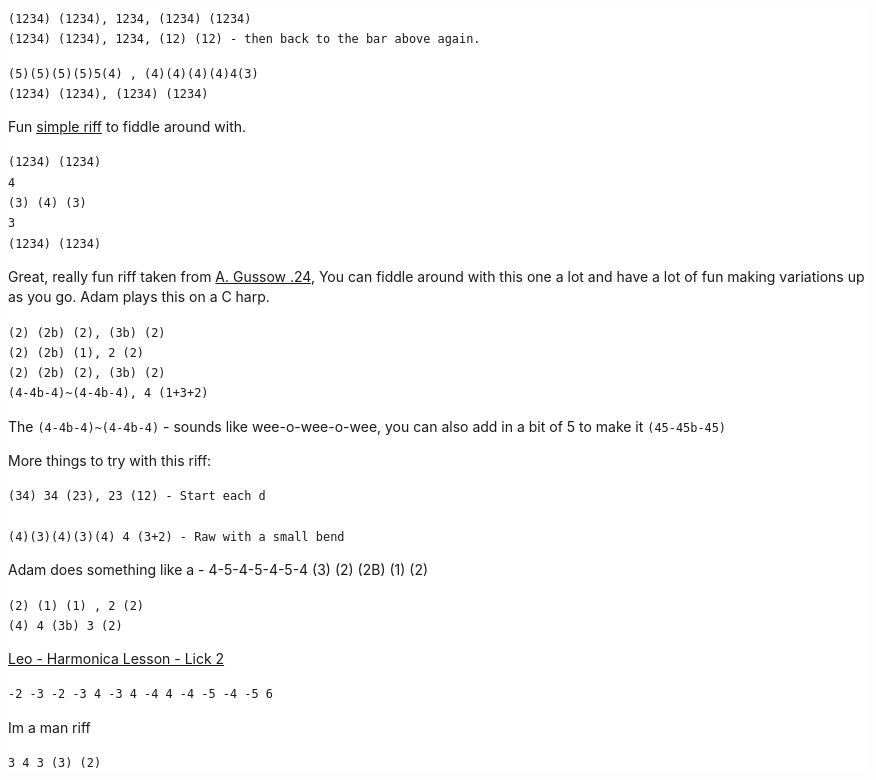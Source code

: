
 ```plaintext
(1234) (1234), 1234, (1234) (1234)
(1234) (1234), 1234, (12) (12) - then back to the bar above again.
```

```plaintext
(5)(5)(5)(5)5(4) , (4)(4)(4)(4)4(3)
(1234) (1234), (1234) (1234)
```

Fun [simple riff](http://www.youtube.com/watch?v=adV4eG8Kqd4) to fiddle around with.

```plaintext
(1234) (1234)
4
(3) (4) (3)
3
(1234) (1234)
```

Great, really fun riff taken from [A. Gussow .24](http://www.youtube.com/watch?v=elf4CFHjH7o),
You can fiddle around with this one a lot and have a lot of fun making variations up as you go.
Adam plays this on a C harp.

```plaintext
(2) (2b) (2), (3b) (2)
(2) (2b) (1), 2 (2)
(2) (2b) (2), (3b) (2)
(4-4b-4)~(4-4b-4), 4 (1+3+2)
```

The `(4-4b-4)~(4-4b-4)` - sounds like wee-o-wee-o-wee, you can also add in a bit of 5 to make it `(45-45b-45)`

More things to try with this riff:

```plaintext
(34) 34 (23), 23 (12) - Start each d

(4)(3)(4)(3)(4) 4 (3+2) - Raw with a small bend
```

Adam does something like a - 4-5-4-5-4-5-4 (3) (2) (2B) (1) (2)

```plaintext
(2) (1) (1) , 2 (2)
(4) 4 (3b) 3 (2)
```

[Leo - Harmonica Lesson - Lick 2](http://www.youtube.com/watch?v=0O8QFVs4cyY)

```plaintext
-2 -3 -2 -3 4 -3 4 -4 4 -4 -5 -4 -5 6
```

Im a man riff

```plaintext
3 4 3 (3) (2)
```
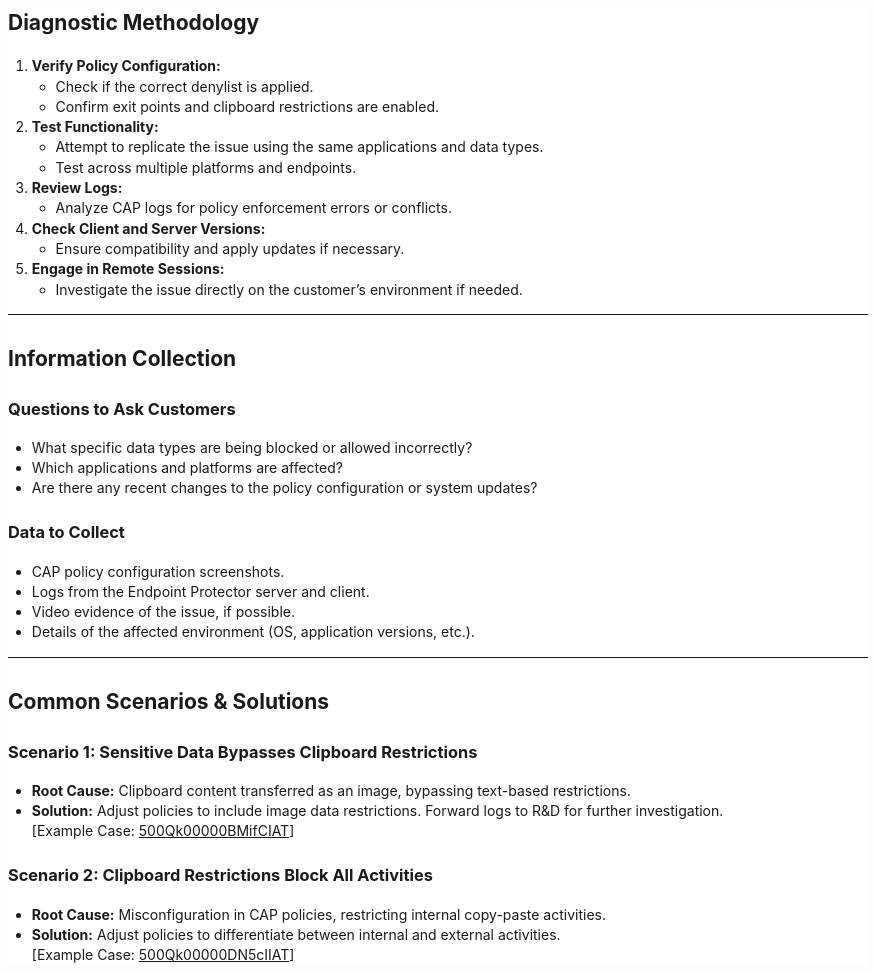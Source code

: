 
## Diagnostic Methodology

1. **Verify Policy Configuration:**
   - Check if the correct denylist is applied.
   - Confirm exit points and clipboard restrictions are enabled.
2. **Test Functionality:**
   - Attempt to replicate the issue using the same applications and data types.
   - Test across multiple platforms and endpoints.
3. **Review Logs:**
   - Analyze CAP logs for policy enforcement errors or conflicts.
4. **Check Client and Server Versions:**
   - Ensure compatibility and apply updates if necessary.
5. **Engage in Remote Sessions:**
   - Investigate the issue directly on the customer’s environment if needed.

---

## Information Collection

### Questions to Ask Customers
- What specific data types are being blocked or allowed incorrectly?
- Which applications and platforms are affected?
- Are there any recent changes to the policy configuration or system updates?

### Data to Collect
- CAP policy configuration screenshots.
- Logs from the Endpoint Protector server and client.
- Video evidence of the issue, if possible.
- Details of the affected environment (OS, application versions, etc.).

---

## Common Scenarios & Solutions

### Scenario 1: Sensitive Data Bypasses Clipboard Restrictions
- **Root Cause:** Clipboard content transferred as an image, bypassing text-based restrictions.
- **Solution:** Adjust policies to include image data restrictions. Forward logs to R&D for further investigation.  
  [Example Case: [500Qk00000BMifCIAT](https://nwxcorp.lightning.force.com/lightning/r/Case/500Qk00000BMifCIAT/view)]

### Scenario 2: Clipboard Restrictions Block All Activities
- **Root Cause:** Misconfiguration in CAP policies, restricting internal copy-paste activities.
- **Solution:** Adjust policies to differentiate between internal and external activities.  
  [Example Case: [500Qk00000DN5cIIAT](https://nwxcorp.lightning.force.com/lightning/r/Case/500Qk00000DN5cIIAT/view)]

____

Problem details:
What you give back must match the lines from the start of the records through the line that contains "### Questions to Ask Customers", exactly, with the pictures left out.

Result:
Source code

:
 ```plaintext
(1234) (1234), 1234, (1234) (1234)
(1234) (1234), 1234, (12) (12) - then back to the bar above again.
```

```plaintext
(5)(5)(5)(5)5(4) , (4)(4)(4)(4)4(3)
(1234) (1234), (1234) (1234)
```

Fun [simple riff](http://www.youtube.com/watch?v=adV4eG8Kqd4) to fiddle around with.

```plaintext
(1234) (1234)
4
(3) (4) (3)
3
(1234) (1234)
```

Great, really fun riff taken from [A. Gussow .24](http://www.youtube.com/watch?v=elf4CFHjH7o),
You can fiddle around with this one a lot and have a lot of fun making variations up as you go.
Adam plays this on a C harp.

```plaintext
(2) (2b) (2), (3b) (2)
(2) (2b) (1), 2 (2)
(2) (2b) (2), (3b) (2)
(4-4b-4)~(4-4b-4), 4 (1+3+2)
```

The `(4-4b-4)~(4-4b-4)` - sounds like wee-o-wee-o-wee, you can also add in a bit of 5 to make it `(45-45b-45)`

More things to try with this riff:

```plaintext
(34) 34 (23), 23 (12) - Start each d

(4)(3)(4)(3)(4) 4 (3+2) - Raw with a small bend
```

Adam does something like a - 4-5-4-5-4-5-4 (3) (2) (2B) (1) (2)

```plaintext
(2) (1) (1) , 2 (2)
(4) 4 (3b) 3 (2)
```

[Leo - Harmonica Lesson - Lick 2](http://www.youtube.com/watch?v=0O8QFVs4cyY)

```plaintext
-2 -3 -2 -3 4 -3 4 -4 4 -4 -5 -4 -5 6
```

Im a man riff

```plaintext
3 4 3 (3) (2)
```
Source code

: 
## Diagnostic Methodology

1. **Verify Policy Configuration:**
   - Check if the correct denylist is applied.
   - Confirm exit points and clipboard restrictions are enabled.
2. **Test Functionality:**
   - Attempt to replicate the issue using the same applications and data types.
   - Test across multiple platforms and endpoints.
3. **Review Logs:**
   - Analyze CAP logs for policy enforcement errors or conflicts.
4. **Check Client and Server Versions:**
   - Ensure compatibility and apply updates if necessary.
5. **Engage in Remote Sessions:**
   - Investigate the issue directly on the customer’s environment if needed.

---

## Information Collection

### Questions to Ask Customers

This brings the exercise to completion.